National Collegiate Athletic Association

The NCAA News - News and Features

February 16, 1998

Putting some bend in the rules

Martin case points out the need to anticipate the hopes and challenges of disabled athletes

BY KAY HAWES
STAFF WRITER

"Anything's Possible."

What an unfortunate slogan for the PGA Tour to adopt right before Casey Martin filed suit to ride a golf cart on the tour. The tour dropped the slogan, but its irony helped Martin's case receive more attention than tour officials could have anticipated.

In fact, the controversy could have focused on the NCAA rather than the PGA Tour if the Association had made a different decision four years ago at the 1994 Division I Men's Golf Championships.

Fortunately for the Association, the committee overseeing the event ruled that Martin, who suffers from a congenital leg problem that prevents him from walking extended distances, could use a cart. Martin competed, his team won the championship and the NCAA got credit for making a reasonable accommodation for a disabled athlete.

The Casey Martin story had a happy ending for the NCAA, but it's only one story. The NCAA sponsors 81 championships in 22 sports, and countless other athletes could seek what Martin is pursuing: a minor adjustment in playing rules that would enable them to compete. How are their hopes and their dreams to be dealt with?

No matter how you see the Martin controversy, which soon will be decided by a judge in Oregon, one thing is clear. It has stimulated the most spirited discussion ever about the rights and abilities of disabled athletes to compete at an elite level with able-bodied athletes.

'I Can,' with a cart

As most sports fans know by now, Martin is suing the PGA Tour under Title III of the Americans with Disabilities Act, which prohibits discrimination on the basis of disability in public accommodations. Martin suffers from Klippel-Trenauney-Weber Syndrome, a rare vascular malformation that affects his right leg.

Arteries take blood down his leg, but he lacks the large vein along the lower leg that should return it. Blood pools in his knee and in a jumble of varicose veins, causing swelling and throbbing pain. His tibia has also been affected by improper blood flow, putting him at risk for a broken leg and possible amputation.

Players on the PGA Tour and its minor-league equivalent, the Nike Tour, are not allowed to use a golf cart during tournaments, although they are occasionally ferried by tournament personnel in a cart between widely separated holes.
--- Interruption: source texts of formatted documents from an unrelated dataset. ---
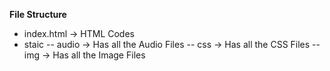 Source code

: **File Structure**

- index.html -> HTML Codes
- staic
    -- audio -> Has all the Audio Files
    -- css -> Has all the CSS Files
    -- img -> Has all the Image Files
When that happens, often on courses where the front nine is far from the back nine, every player is ferried at the same spot.

The PGA Tour does allow golf carts to be used on its Senior Tour, but it says the Senior Tour is nostalgic, not competitive.

The PGA Tour's attorneys argue that allowing Martin to ride a golf cart would give him an unfair advantage. They

maintain that walking is an integral part of tournament golf at that level.

Martin won the first Nike Tour event of 1998, the Nike Lakeland (Florida) Classic, after getting a temporary injunction that allowed him to use a golf cart.

Nike has taken the unusual step of siding with Martin, urging the Tour to make an exception. Nike has also signed Martin to be a symbol of the company's new "I Can" campaign.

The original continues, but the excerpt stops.